While Poor and Minorities Shoulder Debt, College Presidents Rake in Top Salaries

Washington Post: “Amid state cuts in higher education funding and modest increases in federal grant aid eclipsed by rising tuition, African American, Latino and low-income students … must borrow to get a degree, according to a new report from liberal think tank Demos.”

“Eighty-four percent of college students with Pell grants graduate from four-year public schools with debt, compared with less than half of students without the need-based grants, the report said. While less than two-thirds of white graduates from public schools borrow, four out of five black graduates take out loans for college. And black students who do borrow come out with more debt than their peers.”

Mark Huelsman of Demos: “We see worrying signs around the impact of student debt on the ability to build wealth and assets, find a satisfying or civic-minded job or start a business.”

Meanwhile, Frank Bruni reports on the staggeringly lucrative salary deals for college presidents that “have become almost commonplace.”

“Their extravagance strikes an especially discordant note in light of the challenges confronting higher education today, and it undercuts their moral authority.”

“The lofty pay of college presidents is part of higher education’s increasingly corporate bent, of the blurred lines between the campus and the marketplace.”

Do Wealthy Countries Need Big Government

Noah Smith in Bloomberg argues that the claim among conservatives that big government is bad “only holds locally.

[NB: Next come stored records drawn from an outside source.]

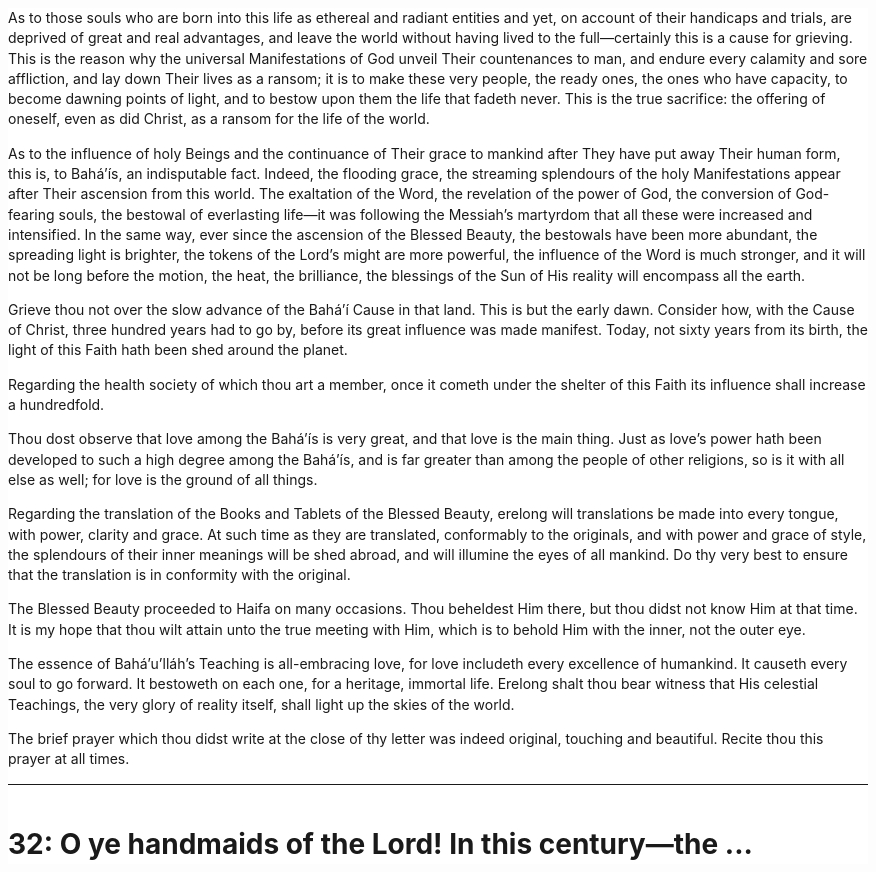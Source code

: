 As to those souls who are born into this life as ethereal and radiant entities and yet, on account of their handicaps and trials, are deprived of great and real advantages, and leave the world without having lived to the full—certainly this is a cause for grieving. This is the reason why the universal Manifestations of God unveil Their countenances to man, and endure every calamity and sore affliction, and lay down Their lives as a ransom; it is to make these very people, the ready ones, the ones who have capacity, to become dawning points of light, and to bestow upon them the life that fadeth never. This is the true sacrifice: the offering of oneself, even as did Christ, as a ransom for the life of the world.

As to the influence of holy Beings and the continuance of Their grace to mankind after They have put away Their human form, this is, to Bahá’ís, an indisputable fact. Indeed, the flooding grace, the streaming splendours of the holy Manifestations appear after Their ascension from this world. The exaltation of the Word, the revelation of the power of God, the conversion of God-fearing souls, the bestowal of everlasting life—it was following the Messiah’s martyrdom that all these were increased and intensified. In the same way, ever since the ascension of the Blessed Beauty, the bestowals have been more abundant, the spreading light is brighter, the tokens of the Lord’s might are more powerful, the influence of the Word is much stronger, and it will not be long before the motion, the heat, the brilliance, the blessings of the Sun of His reality will encompass all the earth.

Grieve thou not over the slow advance of the Bahá’í Cause in that land. This is but the early dawn. Consider how, with the Cause of Christ, three hundred years had to go by, before its great influence was made manifest. Today, not sixty years from its birth, the light of this Faith hath been shed around the planet.

Regarding the health society of which thou art a member, once it cometh under the shelter of this Faith its influence shall increase a hundredfold.

Thou dost observe that love among the Bahá’ís is very great, and that love is the main thing. Just as love’s power hath been developed to such a high degree among the Bahá’ís, and is far greater than among the people of other religions, so is it with all else as well; for love is the ground of all things.

Regarding the translation of the Books and Tablets of the Blessed Beauty, erelong will translations be made into every tongue, with power, clarity and grace. At such time as they are translated, conformably to the originals, and with power and grace of style, the splendours of their inner meanings will be shed abroad, and will illumine the eyes of all mankind. Do thy very best to ensure that the translation is in conformity with the original.

The Blessed Beauty proceeded to Haifa on many occasions. Thou beheldest Him there, but thou didst not know Him at that time. It is my hope that thou wilt attain unto the true meeting with Him, which is to behold Him with the inner, not the outer eye.

The essence of Bahá’u’lláh’s Teaching is all-embracing love, for love includeth every excellence of humankind. It causeth every soul to go forward. It bestoweth on each one, for a heritage, immortal life. Erelong shalt thou bear witness that His celestial Teachings, the very glory of reality itself, shall light up the skies of the world.

The brief prayer which thou didst write at the close of thy letter was indeed original, touching and beautiful. Recite thou this prayer at all times.

---

# 32: O ye handmaids of the Lord! In this century—the ...
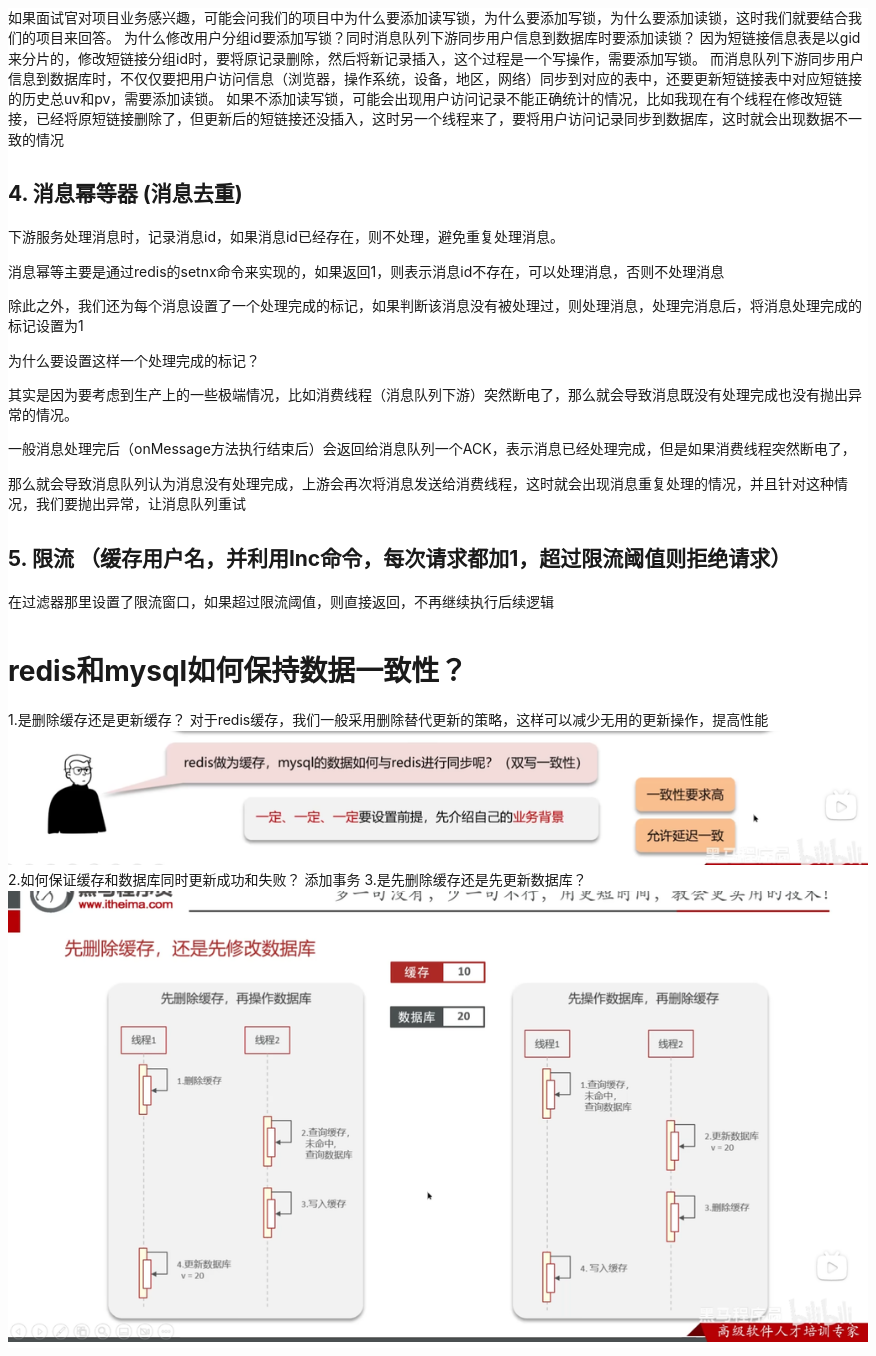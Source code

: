 如果面试官对项目业务感兴趣，可能会问我们的项目中为什么要添加读写锁，为什么要添加写锁，为什么要添加读锁，这时我们就要结合我们的项目来回答。
为什么修改用户分组id要添加写锁？同时消息队列下游同步用户信息到数据库时要添加读锁？
因为短链接信息表是以gid来分片的，修改短链接分组id时，要将原记录删除，然后将新记录插入，这个过程是一个写操作，需要添加写锁。
而消息队列下游同步用户信息到数据库时，不仅仅要把用户访问信息（浏览器，操作系统，设备，地区，网络）同步到对应的表中，还要更新短链接表中对应短链接的历史总uv和pv，需要添加读锁。
如果不添加读写锁，可能会出现用户访问记录不能正确统计的情况，比如我现在有个线程在修改短链接，已经将原短链接删除了，但更新后的短链接还没插入，这时另一个线程来了，要将用户访问记录同步到数据库，这时就会出现数据不一致的情况

## 4. 消息幂等器 (消息去重)
下游服务处理消息时，记录消息id，如果消息id已经存在，则不处理，避免重复处理消息。

消息幂等主要是通过redis的setnx命令来实现的，如果返回1，则表示消息id不存在，可以处理消息，否则不处理消息

除此之外，我们还为每个消息设置了一个处理完成的标记，如果判断该消息没有被处理过，则处理消息，处理完消息后，将消息处理完成的标记设置为1

为什么要设置这样一个处理完成的标记？

其实是因为要考虑到生产上的一些极端情况，比如消费线程（消息队列下游）突然断电了，那么就会导致消息既没有处理完成也没有抛出异常的情况。

一般消息处理完后（onMessage方法执行结束后）会返回给消息队列一个ACK，表示消息已经处理完成，但是如果消费线程突然断电了，

那么就会导致消息队列认为消息没有处理完成，上游会再次将消息发送给消费线程，这时就会出现消息重复处理的情况，并且针对这种情况，我们要抛出异常，让消息队列重试

## 5. 限流 （缓存用户名，并利用Inc命令，每次请求都加1，超过限流阈值则拒绝请求）
在过滤器那里设置了限流窗口，如果超过限流阈值，则直接返回，不再继续执行后续逻辑


# redis和mysql如何保持数据一致性？
1.是删除缓存还是更新缓存？
对于redis缓存，我们一般采用删除替代更新的策略，这样可以减少无用的更新操作，提高性能
![img_5.png](img_5.png)
2.如何保证缓存和数据库同时更新成功和失败？
添加事务
3.是先删除缓存还是先更新数据库？
![img_7.png](img_7.png)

If you do an empirical study and you find that more government bureaucracy is bad for the economy, what you’ve found isn’t that this is true in general — only that it’s true at one particular moment in time.”

“Look at how U.S. total government spending has grown as the country has become richer and richer:”

gov't share chart

Are we supposed to believe that rich countries are rich in spite of the fact that they all have big governments? Should we believe that government is a parasite that always, without fail, finds a host in the body politic of every single country that reaches first-world status?

“Or should we conclude that big government is a necessary ingredient for countries to get rich?”

“According to MIT economist Daron Acemoglu — who is one of the most respected economists in the business, and who specializes in development and growth economics – it’s weak states, not overbearing ones, that hold back growth in much of the developing world.”

“In other words, big government is good — up to a point. And people know that big government is good, so they allow it. This is what Acemoglu calls a ‘consensually strong state.’”

 

The GOP’s Fraternity of Failure

Paul Krugman observes that “refusal to learn from experience, combined with a version of political correctness in which you’re only acceptable if you have been wrong about crucial issues, is pervasive in the modern Republican Party.”

“Take my usual focus, economic policy. If you look at the list of economists who appear to have significant influence on Republican leaders, including the likely presidential candidates, you find that nearly all of them agreed, back during the ‘Bush boom,’ that there was no housing bubble and the American economic future was bright … and that nearly all of them predicted that Obamacare, which went fully into effect in 2014, would be a huge job-killer.”

“Given how badly these predictions turned out … you might think that there would be some room in the G.O.P. for economists who didn’t get everything wrong. But there isn’t.”

“What’s going on here? My best explanation is that we’re witnessing the effects of extreme tribalism … So the only ‘experts’ left standing are those who made all the approved mistakes. It’s kind of a fraternity of failure: men and women united by a shared history of getting everything wrong, and refusing to admit it. Will they get the chance to add more chapters to their reign of error?”